*Collected data:*

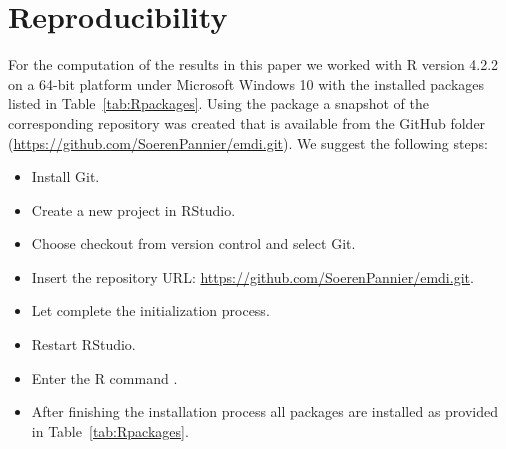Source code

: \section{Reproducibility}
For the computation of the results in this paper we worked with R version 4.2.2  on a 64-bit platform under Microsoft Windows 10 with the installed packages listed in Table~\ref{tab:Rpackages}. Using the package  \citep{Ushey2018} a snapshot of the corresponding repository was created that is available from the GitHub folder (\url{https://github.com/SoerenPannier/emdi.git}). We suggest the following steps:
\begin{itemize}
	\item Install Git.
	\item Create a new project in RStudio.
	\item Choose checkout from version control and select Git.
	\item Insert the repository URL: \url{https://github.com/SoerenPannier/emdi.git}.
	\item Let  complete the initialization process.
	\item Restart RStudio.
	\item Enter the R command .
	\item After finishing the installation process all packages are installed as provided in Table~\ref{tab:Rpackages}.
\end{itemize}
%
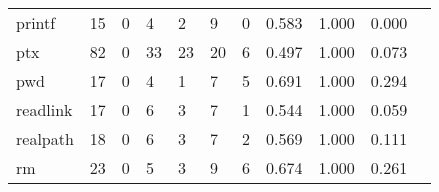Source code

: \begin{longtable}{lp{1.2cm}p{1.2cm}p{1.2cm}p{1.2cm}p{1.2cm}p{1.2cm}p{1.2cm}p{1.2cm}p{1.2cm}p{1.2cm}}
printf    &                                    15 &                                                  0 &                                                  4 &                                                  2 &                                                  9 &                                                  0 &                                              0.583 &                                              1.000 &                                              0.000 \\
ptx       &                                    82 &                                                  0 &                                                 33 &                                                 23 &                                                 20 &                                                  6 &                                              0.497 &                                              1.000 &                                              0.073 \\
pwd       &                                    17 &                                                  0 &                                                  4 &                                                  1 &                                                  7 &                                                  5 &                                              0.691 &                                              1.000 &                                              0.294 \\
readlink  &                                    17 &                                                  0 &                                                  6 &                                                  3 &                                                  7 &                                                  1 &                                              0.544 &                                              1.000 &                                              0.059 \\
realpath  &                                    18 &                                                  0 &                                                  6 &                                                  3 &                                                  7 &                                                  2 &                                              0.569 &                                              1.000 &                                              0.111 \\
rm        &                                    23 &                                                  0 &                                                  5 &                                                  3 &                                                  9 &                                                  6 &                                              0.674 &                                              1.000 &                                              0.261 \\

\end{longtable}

...

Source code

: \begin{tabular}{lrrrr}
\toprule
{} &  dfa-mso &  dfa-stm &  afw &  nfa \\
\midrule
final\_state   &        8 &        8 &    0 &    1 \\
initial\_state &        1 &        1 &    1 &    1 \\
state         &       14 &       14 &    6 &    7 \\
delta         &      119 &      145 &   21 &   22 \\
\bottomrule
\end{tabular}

*DIRECTIONS FOR THIS TASK:*
Only lines with the word "longtable" are wanted. Find and copy them from the records above.

*EXERCISE SOLUTION:*
: \begin{longtable}{lp{1.2cm}p{1.2cm}p{1.2cm}p{1.2cm}p{1.2cm}p{1.2cm}p{1.2cm}p{1.2cm}p{1.2cm}p{1.2cm}}
\end{longtable}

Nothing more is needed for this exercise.